Guibert Nijimbere

Remesha
- Position: Point guard
- League: Viva Basketball League

Personal information
- Born: 26 December 1996 (age 29) Mutanga-Nord, Burundi
- Listed height: 186 cm (6 ft 1 in)

Career information
- Playing career: 2013–present

Career history
- 2013–2017: New Star
- 2017–2019: IPRC-Kigali
- 2019–2021: Patriots
- 2021–2023: Urunani
- 2023–2024: Dynamo
- 2024: Kepler

Career highlights
- EABCC champion (2024); All-EABCC Team (2024); Burundian League champion (2022); First-team All-RBL (2019); RBL All-Star (2019); Genocide Memorial Tournament MVP (2019);

= Guibert Nijimbere =

Burundian basketball player (born 1996)

Joe Guibert Nijimbere (born 26 December 1996) is a Burundian basketball player for Kepler and the Burundi national basketball team.

==Early life==
Nijimbere was born on 26 December 1996 in Mutanga-Nord, a suburb of Bujumbura, the largest city in the country. He was the second of 9 children. He grew up attending his father's Sunday league basketball games with his three brothers, all of whom ended up playing the sport.

==Career==
Starting his career for New Star in 2013, he became the youngest player to play at Burundi's highest level at the age of 16. In 2017, Nijimbere signed with IPRC-Kigali in Rwanda.

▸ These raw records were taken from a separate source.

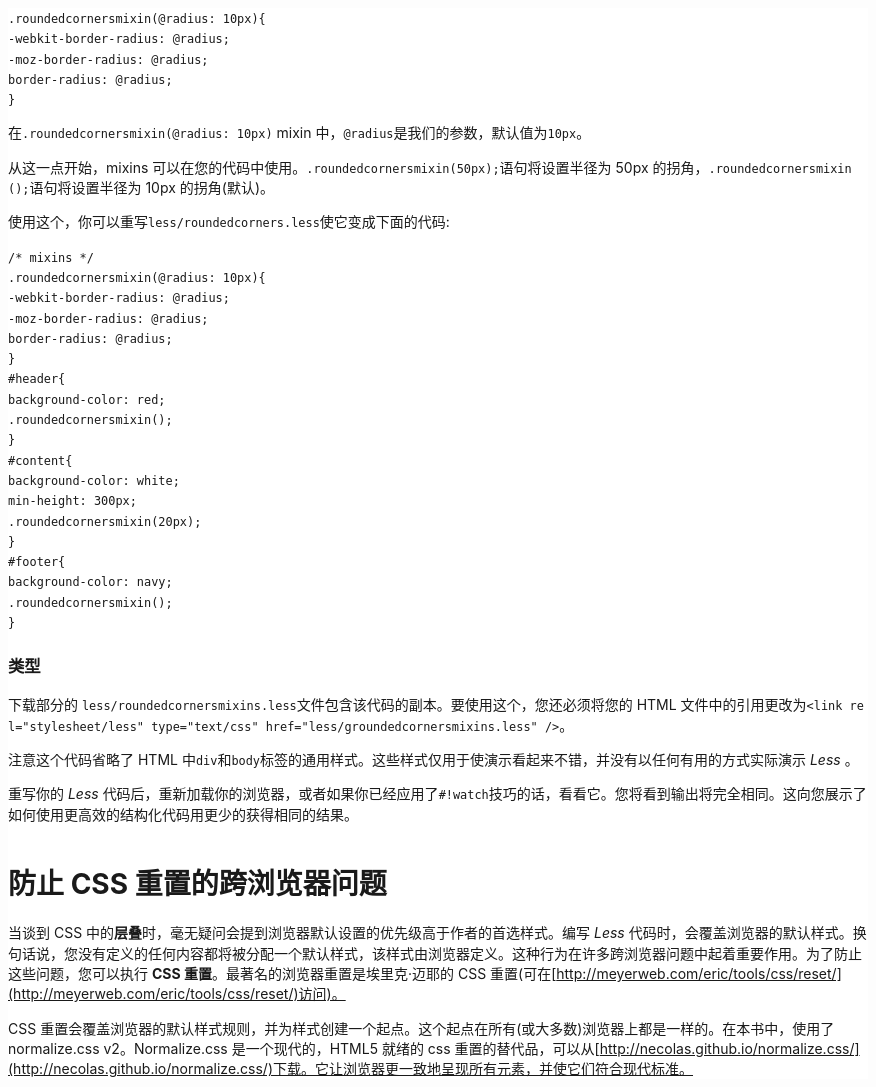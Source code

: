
 ```html
.roundedcornersmixin(@radius: 10px){
-webkit-border-radius: @radius;
-moz-border-radius: @radius;
border-radius: @radius;
}
```

在`.roundedcornersmixin(@radius: 10px)` mixin 中，`@radius`是我们的参数，默认值为`10px`。

从这一点开始，mixins 可以在您的代码中使用。`.roundedcornersmixin(50px);`语句将设置半径为 50px 的拐角，`.roundedcornersmixin();`语句将设置半径为 10px 的拐角(默认)。

使用这个，你可以重写`less/roundedcorners.less`使它变成下面的代码:

```html
/* mixins */
.roundedcornersmixin(@radius: 10px){
-webkit-border-radius: @radius;
-moz-border-radius: @radius;
border-radius: @radius;
}
#header{
background-color: red;
.roundedcornersmixin();
}
#content{
background-color: white;
min-height: 300px;
.roundedcornersmixin(20px);
}
#footer{
background-color: navy;
.roundedcornersmixin();
}
```

### 类型

下载部分的 `less/roundedcornersmixins.less`文件包含该代码的副本。要使用这个，您还必须将您的 HTML 文件中的引用更改为`<link rel="stylesheet/less" type="text/css" href="less/groundedcornersmixins.less" />`。

注意这个代码省略了 HTML 中`div`和`body`标签的通用样式。这些样式仅用于使演示看起来不错，并没有以任何有用的方式实际演示 *Less* 。

重写你的 *Less* 代码后，重新加载你的浏览器，或者如果你已经应用了`#!watch`技巧的话，看看它。您将看到输出将完全相同。这向您展示了如何使用更高效的结构化代码用更少的获得相同的结果。

# 防止 CSS 重置的跨浏览器问题

当谈到 CSS 中的**层叠**时，毫无疑问会提到浏览器默认设置的优先级高于作者的首选样式。编写 *Less* 代码时，会覆盖浏览器的默认样式。换句话说，您没有定义的任何内容都将被分配一个默认样式，该样式由浏览器定义。这种行为在许多跨浏览器问题中起着重要作用。为了防止这些问题，您可以执行 **CSS 重置**。最著名的浏览器重置是埃里克·迈耶的 CSS 重置(可在[http://meyerweb.com/eric/tools/css/reset/](http://meyerweb.com/eric/tools/css/reset/)访问)。

CSS 重置会覆盖浏览器的默认样式规则，并为样式创建一个起点。这个起点在所有(或大多数)浏览器上都是一样的。在本书中，使用了 normalize.css v2。Normalize.css 是一个现代的，HTML5 就绪的 css 重置的替代品，可以从[http://necolas.github.io/normalize.css/](http://necolas.github.io/normalize.css/)下载。它让浏览器更一致地呈现所有元素，并使它们符合现代标准。
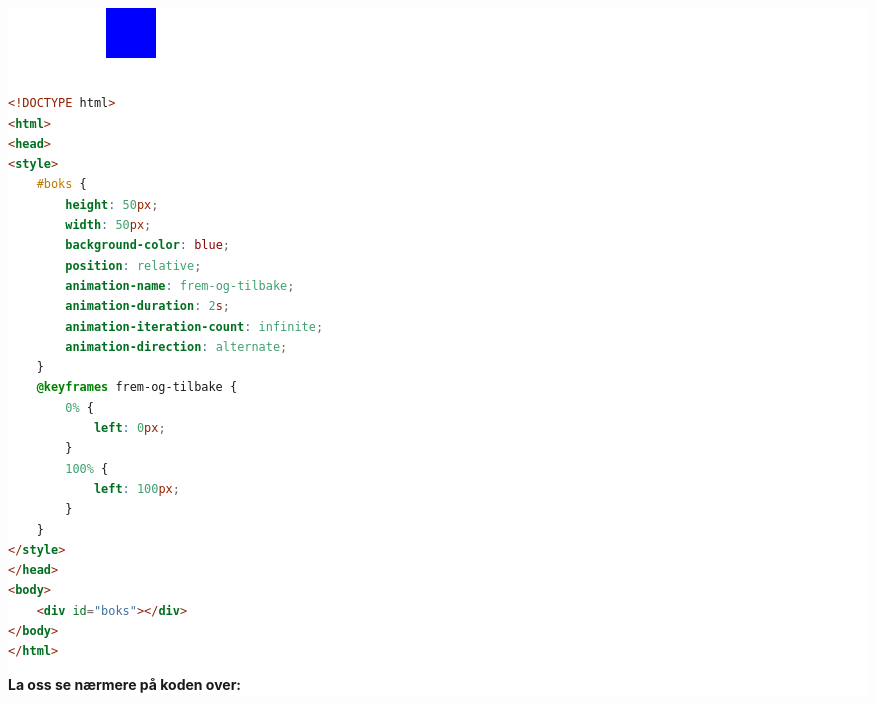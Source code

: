 <style>
    #boks {
        height: 50px;
        width: 50px;
        background-color: blue;
        position: relative;
        animation-name: frem-og-tilbake;
        animation-duration: 2s;
        animation-iteration-count: infinite;
        animation-direction: alternate;
    }
    @keyframes frem-og-tilbake {
        0% { left:0; }
        100% { left:100px; }
    }
</style>

<div id="boks"></div>
<br>


```html
<!DOCTYPE html>
<html>
<head>
<style>
    #boks {
        height: 50px;
        width: 50px;
        background-color: blue;
        position: relative;
        animation-name: frem-og-tilbake;
        animation-duration: 2s;
        animation-iteration-count: infinite;
        animation-direction: alternate;
    }
    @keyframes frem-og-tilbake {
        0% {
            left: 0px;
        }
        100% {
            left: 100px;
        }
    }
</style>
</head>
<body>
    <div id="boks"></div>
</body>
</html>
```

__La oss se nærmere på koden over:__
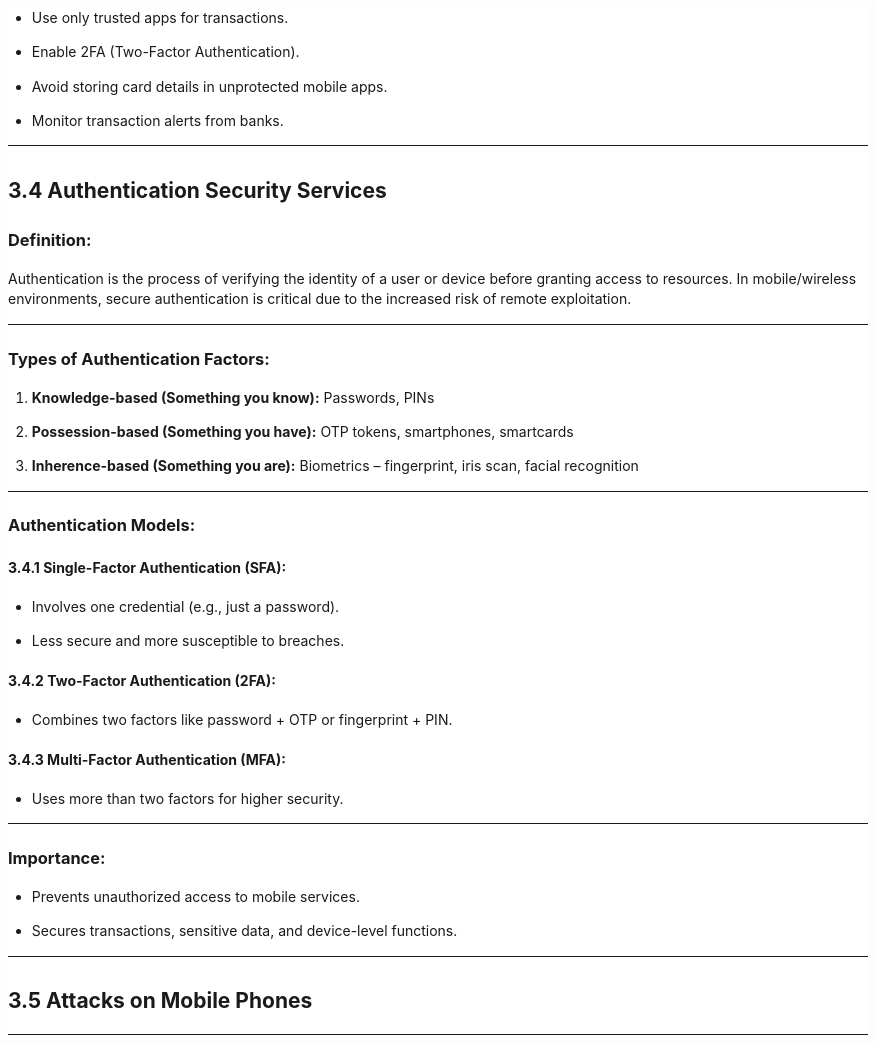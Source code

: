 - Use only trusted apps for transactions.

- Enable 2FA (Two-Factor Authentication).

- Avoid storing card details in unprotected mobile apps.

- Monitor transaction alerts from banks.

---

## **3.4 Authentication Security Services**

### **Definition:**

Authentication is the process of verifying the identity of a user or device before granting access to resources. In mobile/wireless environments, secure authentication is critical due to the increased risk of remote exploitation.

---

### **Types of Authentication Factors:**

1. **Knowledge-based (Something you know):** Passwords, PINs

2. **Possession-based (Something you have):** OTP tokens, smartphones, smartcards

3. **Inherence-based (Something you are):** Biometrics – fingerprint, iris scan, facial recognition

---

### **Authentication Models:**

#### **3.4.1 Single-Factor Authentication (SFA):**

- Involves one credential (e.g., just a password).

- Less secure and more susceptible to breaches.

#### **3.4.2 Two-Factor Authentication (2FA):**

- Combines two factors like password + OTP or fingerprint + PIN.

#### **3.4.3 Multi-Factor Authentication (MFA):**

- Uses more than two factors for higher security.

---

### **Importance:**

- Prevents unauthorized access to mobile services.

- Secures transactions, sensitive data, and device-level functions.

---

## **3.5 Attacks on Mobile Phones**

---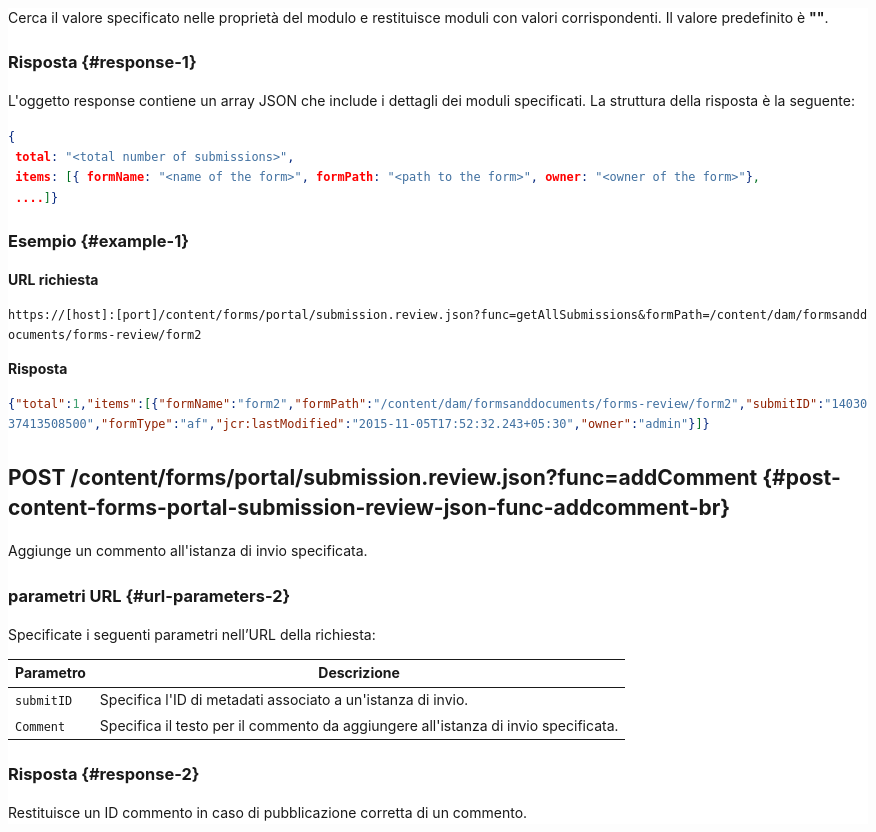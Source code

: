    <td>Cerca il valore specificato nelle proprietà del modulo e restituisce moduli con valori corrispondenti. Il valore predefinito è <strong>""</strong>.</td>
  </tr>
 </tbody>
</table>

### Risposta {#response-1}

L&#39;oggetto response contiene un array JSON che include i dettagli dei moduli specificati. La struttura della risposta è la seguente:

```json
{
 total: "<total number of submissions>",
 items: [{ formName: "<name of the form>", formPath: "<path to the form>", owner: "<owner of the form>"},
 ....]}
```

### Esempio {#example-1}

**URL richiesta**

```http
https://[host]:[port]/content/forms/portal/submission.review.json?func=getAllSubmissions&formPath=/content/dam/formsanddocuments/forms-review/form2
```

**Risposta**

```json
{"total":1,"items":[{"formName":"form2","formPath":"/content/dam/formsanddocuments/forms-review/form2","submitID":"1403037413508500","formType":"af","jcr:lastModified":"2015-11-05T17:52:32.243+05:30","owner":"admin"}]}
```

## POST /content/forms/portal/submission.review.json?func=addComment {#post-content-forms-portal-submission-review-json-func-addcomment-br}

Aggiunge un commento all&#39;istanza di invio specificata.

### parametri URL {#url-parameters-2}

Specificate i seguenti parametri nell’URL della richiesta:

| Parametro | Descrizione |
|---|---|
| `submitID` | Specifica l&#39;ID di metadati associato a un&#39;istanza di invio. |
| `Comment` | Specifica il testo per il commento da aggiungere all&#39;istanza di invio specificata. |

### Risposta {#response-2}

Restituisce un ID commento in caso di pubblicazione corretta di un commento.
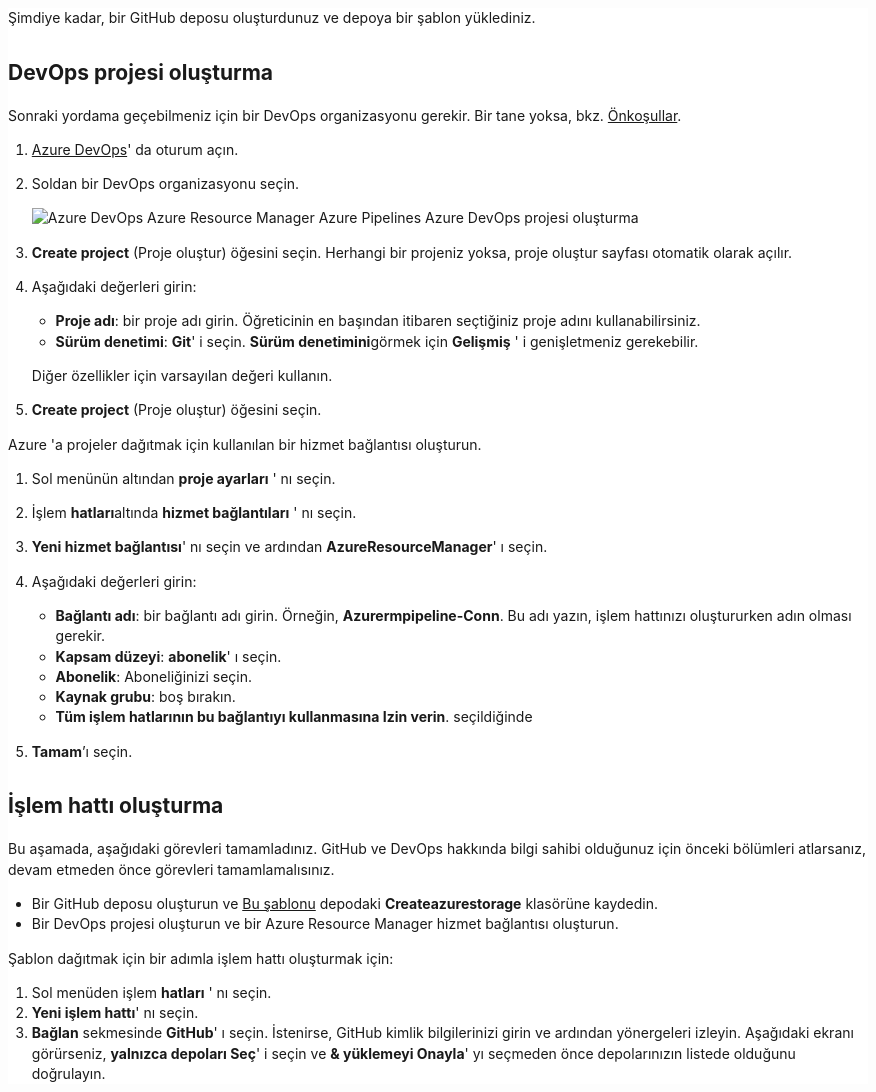 Şimdiye kadar, bir GitHub deposu oluşturdunuz ve depoya bir şablon yüklediniz.

## <a name="create-a-devops-project"></a>DevOps projesi oluşturma

Sonraki yordama geçebilmeniz için bir DevOps organizasyonu gerekir.  Bir tane yoksa, bkz. [Önkoşullar](#prerequisites).

1. [Azure DevOps](https://dev.azure.com)' da oturum açın.
1. Soldan bir DevOps organizasyonu seçin.

    ![Azure DevOps Azure Resource Manager Azure Pipelines Azure DevOps projesi oluşturma](./media/resource-manager-tutorial-use-azure-pipelines/azure-resource-manager-devops-pipelines-create-devops-project.png)

1. **Create project** (Proje oluştur) öğesini seçin. Herhangi bir projeniz yoksa, proje oluştur sayfası otomatik olarak açılır.
1. Aşağıdaki değerleri girin:

    * **Proje adı**: bir proje adı girin. Öğreticinin en başından itibaren seçtiğiniz proje adını kullanabilirsiniz.
    * **Sürüm denetimi**: **Git**' i seçin. **Sürüm denetimini**görmek için **Gelişmiş** ' i genişletmeniz gerekebilir.

    Diğer özellikler için varsayılan değeri kullanın.
1. **Create project** (Proje oluştur) öğesini seçin.

Azure 'a projeler dağıtmak için kullanılan bir hizmet bağlantısı oluşturun.

1. Sol menünün altından **proje ayarları** ' nı seçin.
1. İşlem **hatları**altında **hizmet bağlantıları** ' nı seçin.
1. **Yeni hizmet bağlantısı**' nı seçin ve ardından **AzureResourceManager**' ı seçin.
1. Aşağıdaki değerleri girin:

    * **Bağlantı adı**: bir bağlantı adı girin. Örneğin, **Azurermpipeline-Conn**. Bu adı yazın, işlem hattınızı oluştururken adın olması gerekir.
    * **Kapsam düzeyi**: **abonelik**' ı seçin.
    * **Abonelik**: Aboneliğinizi seçin.
    * **Kaynak grubu**: boş bırakın.
    * **Tüm işlem hatlarının bu bağlantıyı kullanmasına Izin verin**. seçildiğinde
1. **Tamam**’ı seçin.

## <a name="create-a-pipeline"></a>İşlem hattı oluşturma

Bu aşamada, aşağıdaki görevleri tamamladınız.  GitHub ve DevOps hakkında bilgi sahibi olduğunuz için önceki bölümleri atlarsanız, devam etmeden önce görevleri tamamlamalısınız.

- Bir GitHub deposu oluşturun ve [Bu şablonu](https://raw.githubusercontent.com/Azure/azure-quickstart-templates/master/101-storage-account-create/azuredeploy.json) depodaki **Createazurestorage** klasörüne kaydedin.
- Bir DevOps projesi oluşturun ve bir Azure Resource Manager hizmet bağlantısı oluşturun.

Şablon dağıtmak için bir adımla işlem hattı oluşturmak için:

1. Sol menüden işlem **hatları** ' nı seçin.
1. **Yeni işlem hattı**' nı seçin.
1. **Bağlan** sekmesinde **GitHub**' ı seçin. İstenirse, GitHub kimlik bilgilerinizi girin ve ardından yönergeleri izleyin. Aşağıdaki ekranı görürseniz, **yalnızca depoları Seç**' i seçin ve **& yüklemeyi Onayla**' yı seçmeden önce depolarınızın listede olduğunu doğrulayın.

In 2019, he joined Patriots BBC and was part of the team that qualified for the 2020 BAL season. He was named MVP of the 2019 Genocide Memorial Tournament and won the three-point contest in that year's All-Star game.

In November 2021, Nijimbere returned to New Star to play in the second round of the 2022 BAL Qualifying Tournaments.

In January 2022, Nijimbere Guibert signed a two-year professional contract with Urunani BBC and at the beginning of August 2022 Urunani became the champion of the national basketball league of Burundi: VBL (Viva Basketball League).

On 14 August, Urunani BBC has drawn up a list of 12 players who will represent the club in the BAL Qualifiers with Guibert Nijimbere at the top of the list.

He joined Dynamo in October 2023 ahead of the 2024 BAL qualification tournament. In April 2024, Nijimbere signed with Kepler BBC of the Rwanda Basketball League.

In December 2024, Nijimbere played with Remesha in the East Africa Basketball Championship Cup (EABCC) and won the inaugural championship. He was named to the All-Star Team.

==Personal==
Nijimbere has studied at the Free University of Kigali.